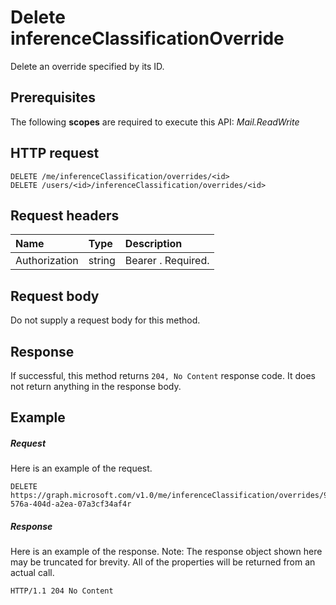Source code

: # Delete inferenceClassificationOverride

Delete an override specified by its ID.
## Prerequisites
The following **scopes** are required to execute this API: *Mail.ReadWrite*
## HTTP request
<!-- { "blockType": "ignored" } -->
```http
DELETE /me/inferenceClassification/overrides/<id>
DELETE /users/<id>/inferenceClassification/overrides/<id>
```
## Request headers
| Name       | Type | Description|
|:---------------|:--------|:----------|
| Authorization  | string  | Bearer <token>. Required. |

## Request body
Do not supply a request body for this method.


## Response
If successful, this method returns `204, No Content` response code. It does not return anything in the response body.

## Example
##### Request
Here is an example of the request.
<!-- {
  "blockType": "request",
  "name": "delete_inferenceclassificationoverride"
}-->
```http
DELETE https://graph.microsoft.com/v1.0/me/inferenceClassification/overrides/98f5bdef-576a-404d-a2ea-07a3cf34af4r
```
##### Response
Here is an example of the response. Note: The response object shown here may be truncated for brevity. All of the properties will be returned from an actual call.
<!-- {
  "blockType": "response",
  "truncated": true
} -->
```http
HTTP/1.1 204 No Content
```

<!-- uuid: 8fcb5dbc-d5aa-4681-8e31-b001d5168d79
2015-10-25 14:57:30 UTC -->
<!-- {
  "type": "#page.annotation",
  "description": "Delete inferenceClassificationOverride",
  "keywords": "",
  "section": "documentation",
  "tocPath": ""
}-->

<!-- {
  "type": "#page.annotation",
  "description": "Delete an override for a sender identified by an SMTP address.",
  "tocPath": "/v1.0 reference/Outlook Mail/Focused Inbox/Delete Override",
  "apiVersion": "v1.0",
  "section": "documentation",
  "canonicalURL": ""
} -->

◆ **PROBLEM DESCRIPTION**: Which lines of the data above contain "this"? Copy each one.

◆ **WRITTEN RESPONSE**:
The following **scopes** are required to execute this API: *Mail.ReadWrite*
Do not supply a request body for this method.
If successful, this method returns `204, No Content` response code. It does not return anything in the response body.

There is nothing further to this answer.